Reputation: 15
I have a dataset with 3 columns: ID, value a, and value b. I want to group the dataset based on the values in the ID column and then identify duplicates that have identical data in the value a and b columns between the different groupings.
I know that I can use the dplyr package and data %>% group_by (ID) to group my dataset based on the ID column. I also know that I can use data[duplicated(data[,2:3]),] to return all rows with duplicate data in rows 2 (value a) and 3 (value b).

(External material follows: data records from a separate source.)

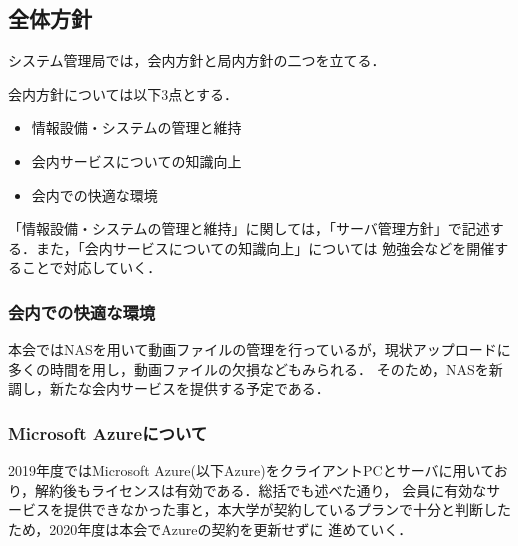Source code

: \subsection*{全体方針}


システム管理局では，会内方針と局内方針の二つを立てる．

会内方針については以下3点とする．
\begin{itemize}
    \item 情報設備・システムの管理と維持
    \item 会内サービスについての知識向上
    \item 会内での快適な環境
\end{itemize}

「情報設備・システムの管理と維持」に関しては，「サーバ管理方針」で記述する．また，「会内サービスについての知識向上」については
勉強会などを開催することで対応していく．
\subsubsection*{会内での快適な環境}
本会ではNASを用いて動画ファイルの管理を行っているが，現状アップロードに多くの時間を用し，動画ファイルの欠損などもみられる．
そのため，NASを新調し，新たな会内サービスを提供する予定である．

\subsubsection*{Microsoft Azureについて}
2019年度ではMicrosoft Azure(以下Azure)をクライアントPCとサーバに用いており，解約後もライセンスは有効である．総括でも述べた通り，
会員に有効なサービスを提供できなかった事と，本大学が契約しているプランで十分と判断したため，2020年度は本会でAzureの契約を更新せずに
進めていく．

However, I would like a function that can only finds duplicates between different ID groups instead of just duplicates within the whole dataset. I've tried combining group_by and duplicated, but it doesn't return the correct results. Which function would do this?
Upvotes: 0
Views: 1297
Reputation: 8861
It was a little unclear if you wanted to return:
So here are some options:
library(dplyr)
library(readr)
"ID,a,b
1, 1, 1
1, 1, 1
1, 1, 2
2, 1, 1
2, 1, 2" %>%
read_csv() -> exp_dat
# return only distinct rows
exp_dat %>%
distinct(ID, a, b)
# # A tibble: 4 x 3
# ID a b
# <dbl> <dbl> <dbl>
# 1 1 1 1
# 2 1 1 2
# 3 2 1 1
# 4 2 1 2
# return single examples of duplicated rows
exp_dat %>%
group_by(ID, a, b) %>%
count() %>%
filter(n > 1) %>%
ungroup() %>%
select(-n)
# # A tibble: 1 x 3
# ID a b
# <dbl> <dbl> <dbl>
# 1 1 1 1
# return all duplicated rows
exp_dat %>%
group_by(ID, a, b) %>%
add_count() %>%
filter(n > 1) %>%
ungroup() %>%
select(-n)
# # A tibble: 2 x 3
# ID a b
# <dbl> <dbl> <dbl>
# 1 1 1 1
# 2 1 1 1
Upvotes: 1